[Start of section]
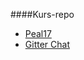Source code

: ####Kurs-repo
* [Peal17](https://github.com/peal17/anax-flat)
* [Gitter Chat](https://gitter.im/mosbth/design)
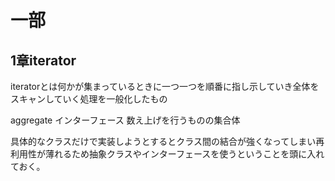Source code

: # 一部

## 1章iterator

iteratorとは何かが集まっているときに一つ一つを順番に指し示していき全体をスキャンしていく処理を一般化したもの

aggregate インターフェース
数え上げを行うものの集合体

具体的なクラスだけで実装しようとするとクラス間の結合が強くなってしまい再利用性が薄れるため抽象クラスやインターフェースを使うということを頭に入れておく。
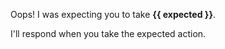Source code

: Oops! I was expecting you to take **{{ expected }}**.

I'll respond when you take the expected action.
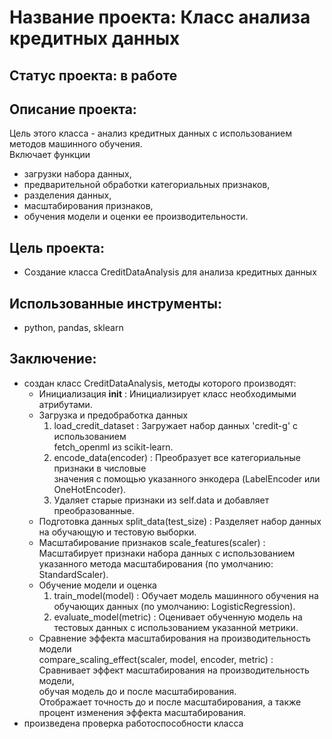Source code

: # Название проекта: Класс анализа кредитных данных

## Статус проекта: в работе

## Описание проекта:

Цель этого класса - анализ кредитных данных с использованием методов машинного
обучения. 
<br>Включает функции 
  - загрузки набора данных, 
  - предварительной обработки категориальных признаков, 
  - разделения данных, 
  - масштабирования признаков, 
  - обучения модели и оценки ее производительности.

## Цель проекта:

- Создание класса CreditDataAnalysis для анализа кредитных данных

## Использованные инструменты:

- python, pandas, sklearn

## Заключение:
- создан класс CreditDataAnalysis, методы которого производят:
  + Инициализация __init__ : Инициализирует класс необходимыми атрибутами.
  + Загрузка и предобработка данных
    1. load_credit_dataset : Загружает набор данных 'credit-g' с использованием
    <br>fetch_openml из scikit-learn.
    2. encode_data(encoder) : Преобразует все категориальные признаки в числовые
    <br>значения с помощью указанного энкодера (LabelEncoder или OneHotEncoder).
    3. Удаляет старые признаки из self.data и добавляет преобразованные.
  + Подготовка данных split_data(test_size) : Разделяет набор данных на обучающую и тестовую выборки.
  + Масштабирование признаков scale_features(scaler) : 
  <br>Масштабирует признаки набора данных с использованием указанного метода масштабирования (по умолчанию: StandardScaler).
  + Обучение модели и оценка
    1. train_model(model) : Обучает модель машинного обучения на обучающих данных (по умолчанию: LogisticRegression).
    2. evaluate_model(metric) : Оценивает обученную модель на тестовых данных с использованием указанной метрики.
  + Сравнение эффекта масштабирования на производительность модели 
  <br>compare_scaling_effect(scaler, model, encoder, metric) : Сравнивает эффект масштабирования на производительность модели, 
  <br>обучая модель до и после масштабирования. 
  <br>Отображает точность до и после масштабирования, а также процент изменения эффекта масштабирования.
- произведена проверка работоспособности класса
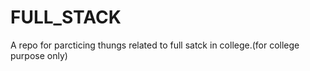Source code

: # FULL_STACK
A repo for parcticing thungs related to full satck in college.(for college purpose only)
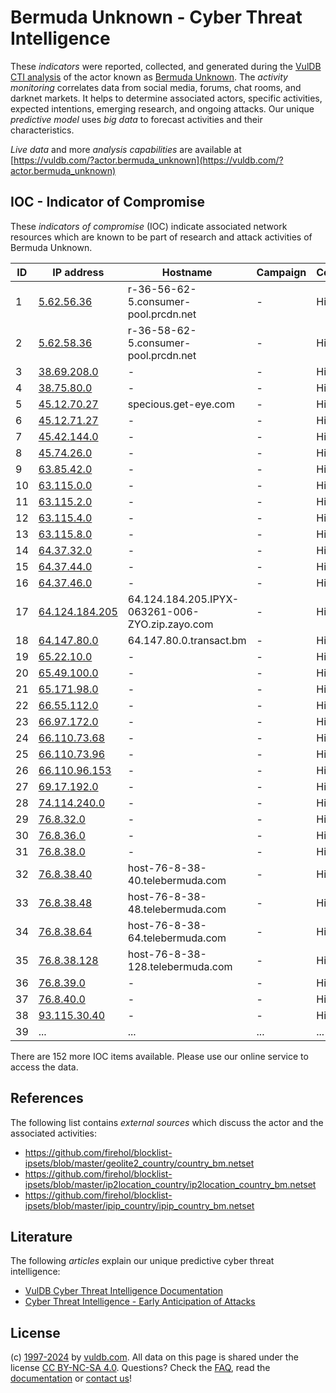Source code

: # Bermuda Unknown - Cyber Threat Intelligence

These _indicators_ were reported, collected, and generated during the [VulDB CTI analysis](https://vuldb.com/?kb.cti) of the actor known as [Bermuda Unknown](https://vuldb.com/?actor.bermuda_unknown). The _activity monitoring_ correlates data from social media, forums, chat rooms, and darknet markets. It helps to determine associated actors, specific activities, expected intentions, emerging research, and ongoing attacks. Our unique _predictive model_ uses _big data_ to forecast activities and their characteristics.

_Live data_ and more _analysis capabilities_ are available at [https://vuldb.com/?actor.bermuda_unknown](https://vuldb.com/?actor.bermuda_unknown)

## IOC - Indicator of Compromise

These _indicators of compromise_ (IOC) indicate associated network resources which are known to be part of research and attack activities of Bermuda Unknown.

ID | IP address | Hostname | Campaign | Confidence
-- | ---------- | -------- | -------- | ----------
1 | [5.62.56.36](https://vuldb.com/?ip.5.62.56.36) | r-36-56-62-5.consumer-pool.prcdn.net | - | High
2 | [5.62.58.36](https://vuldb.com/?ip.5.62.58.36) | r-36-58-62-5.consumer-pool.prcdn.net | - | High
3 | [38.69.208.0](https://vuldb.com/?ip.38.69.208.0) | - | - | High
4 | [38.75.80.0](https://vuldb.com/?ip.38.75.80.0) | - | - | High
5 | [45.12.70.27](https://vuldb.com/?ip.45.12.70.27) | specious.get-eye.com | - | High
6 | [45.12.71.27](https://vuldb.com/?ip.45.12.71.27) | - | - | High
7 | [45.42.144.0](https://vuldb.com/?ip.45.42.144.0) | - | - | High
8 | [45.74.26.0](https://vuldb.com/?ip.45.74.26.0) | - | - | High
9 | [63.85.42.0](https://vuldb.com/?ip.63.85.42.0) | - | - | High
10 | [63.115.0.0](https://vuldb.com/?ip.63.115.0.0) | - | - | High
11 | [63.115.2.0](https://vuldb.com/?ip.63.115.2.0) | - | - | High
12 | [63.115.4.0](https://vuldb.com/?ip.63.115.4.0) | - | - | High
13 | [63.115.8.0](https://vuldb.com/?ip.63.115.8.0) | - | - | High
14 | [64.37.32.0](https://vuldb.com/?ip.64.37.32.0) | - | - | High
15 | [64.37.44.0](https://vuldb.com/?ip.64.37.44.0) | - | - | High
16 | [64.37.46.0](https://vuldb.com/?ip.64.37.46.0) | - | - | High
17 | [64.124.184.205](https://vuldb.com/?ip.64.124.184.205) | 64.124.184.205.IPYX-063261-006-ZYO.zip.zayo.com | - | High
18 | [64.147.80.0](https://vuldb.com/?ip.64.147.80.0) | 64.147.80.0.transact.bm | - | High
19 | [65.22.10.0](https://vuldb.com/?ip.65.22.10.0) | - | - | High
20 | [65.49.100.0](https://vuldb.com/?ip.65.49.100.0) | - | - | High
21 | [65.171.98.0](https://vuldb.com/?ip.65.171.98.0) | - | - | High
22 | [66.55.112.0](https://vuldb.com/?ip.66.55.112.0) | - | - | High
23 | [66.97.172.0](https://vuldb.com/?ip.66.97.172.0) | - | - | High
24 | [66.110.73.68](https://vuldb.com/?ip.66.110.73.68) | - | - | High
25 | [66.110.73.96](https://vuldb.com/?ip.66.110.73.96) | - | - | High
26 | [66.110.96.153](https://vuldb.com/?ip.66.110.96.153) | - | - | High
27 | [69.17.192.0](https://vuldb.com/?ip.69.17.192.0) | - | - | High
28 | [74.114.240.0](https://vuldb.com/?ip.74.114.240.0) | - | - | High
29 | [76.8.32.0](https://vuldb.com/?ip.76.8.32.0) | - | - | High
30 | [76.8.36.0](https://vuldb.com/?ip.76.8.36.0) | - | - | High
31 | [76.8.38.0](https://vuldb.com/?ip.76.8.38.0) | - | - | High
32 | [76.8.38.40](https://vuldb.com/?ip.76.8.38.40) | host-76-8-38-40.telebermuda.com | - | High
33 | [76.8.38.48](https://vuldb.com/?ip.76.8.38.48) | host-76-8-38-48.telebermuda.com | - | High
34 | [76.8.38.64](https://vuldb.com/?ip.76.8.38.64) | host-76-8-38-64.telebermuda.com | - | High
35 | [76.8.38.128](https://vuldb.com/?ip.76.8.38.128) | host-76-8-38-128.telebermuda.com | - | High
36 | [76.8.39.0](https://vuldb.com/?ip.76.8.39.0) | - | - | High
37 | [76.8.40.0](https://vuldb.com/?ip.76.8.40.0) | - | - | High
38 | [93.115.30.40](https://vuldb.com/?ip.93.115.30.40) | - | - | High
39 | ... | ... | ... | ...

There are 152 more IOC items available. Please use our online service to access the data.

## References

The following list contains _external sources_ which discuss the actor and the associated activities:

* https://github.com/firehol/blocklist-ipsets/blob/master/geolite2_country/country_bm.netset
* https://github.com/firehol/blocklist-ipsets/blob/master/ip2location_country/ip2location_country_bm.netset
* https://github.com/firehol/blocklist-ipsets/blob/master/ipip_country/ipip_country_bm.netset

## Literature

The following _articles_ explain our unique predictive cyber threat intelligence:

* [VulDB Cyber Threat Intelligence Documentation](https://vuldb.com/?kb.cti)
* [Cyber Threat Intelligence - Early Anticipation of Attacks](https://www.scip.ch/en/?labs.20201022)

## License

(c) [1997-2024](https://vuldb.com/?kb.changelog) by [vuldb.com](https://vuldb.com/?kb.about). All data on this page is shared under the license [CC BY-NC-SA 4.0](https://creativecommons.org/licenses/by-nc-sa/4.0/). Questions? Check the [FAQ](https://vuldb.com/?kb.faq), read the [documentation](https://vuldb.com/?kb) or [contact us](https://vuldb.com/?contact)!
[End of section]
REQUIRED WORK
Pictures stay out. Print the lines of the records above exactly, from the first through the one with "эффекта масштабирования на производительность модели".

TASK RESULT
Source code

: ####Kurs-repo
* [Peal17](https://github.com/peal17/anax-flat)
* [Gitter Chat](https://gitter.im/mosbth/design)
Source code

: # 一部

## 1章iterator

iteratorとは何かが集まっているときに一つ一つを順番に指し示していき全体をスキャンしていく処理を一般化したもの

aggregate インターフェース
数え上げを行うものの集合体

具体的なクラスだけで実装しようとするとクラス間の結合が強くなってしまい再利用性が薄れるため抽象クラスやインターフェースを使うということを頭に入れておく。
Source code

: Oops! I was expecting you to take **{{ expected }}**.

I'll respond when you take the expected action.
Source code

: # Название проекта: Класс анализа кредитных данных

## Статус проекта: в работе

## Описание проекта:

Цель этого класса - анализ кредитных данных с использованием методов машинного
обучения. 
<br>Включает функции 
  - загрузки набора данных, 
  - предварительной обработки категориальных признаков, 
  - разделения данных, 
  - масштабирования признаков, 
  - обучения модели и оценки ее производительности.

## Цель проекта:

- Создание класса CreditDataAnalysis для анализа кредитных данных

## Использованные инструменты:

- python, pandas, sklearn

## Заключение:
- создан класс CreditDataAnalysis, методы которого производят:
  + Инициализация __init__ : Инициализирует класс необходимыми атрибутами.
  + Загрузка и предобработка данных
    1. load_credit_dataset : Загружает набор данных 'credit-g' с использованием
    <br>fetch_openml из scikit-learn.
    2. encode_data(encoder) : Преобразует все категориальные признаки в числовые
    <br>значения с помощью указанного энкодера (LabelEncoder или OneHotEncoder).
    3. Удаляет старые признаки из self.data и добавляет преобразованные.
  + Подготовка данных split_data(test_size) : Разделяет набор данных на обучающую и тестовую выборки.
  + Масштабирование признаков scale_features(scaler) : 
  <br>Масштабирует признаки набора данных с использованием указанного метода масштабирования (по умолчанию: StandardScaler).
  + Обучение модели и оценка
    1. train_model(model) : Обучает модель машинного обучения на обучающих данных (по умолчанию: LogisticRegression).
    2. evaluate_model(metric) : Оценивает обученную модель на тестовых данных с использованием указанной метрики.
  + Сравнение эффекта масштабирования на производительность модели 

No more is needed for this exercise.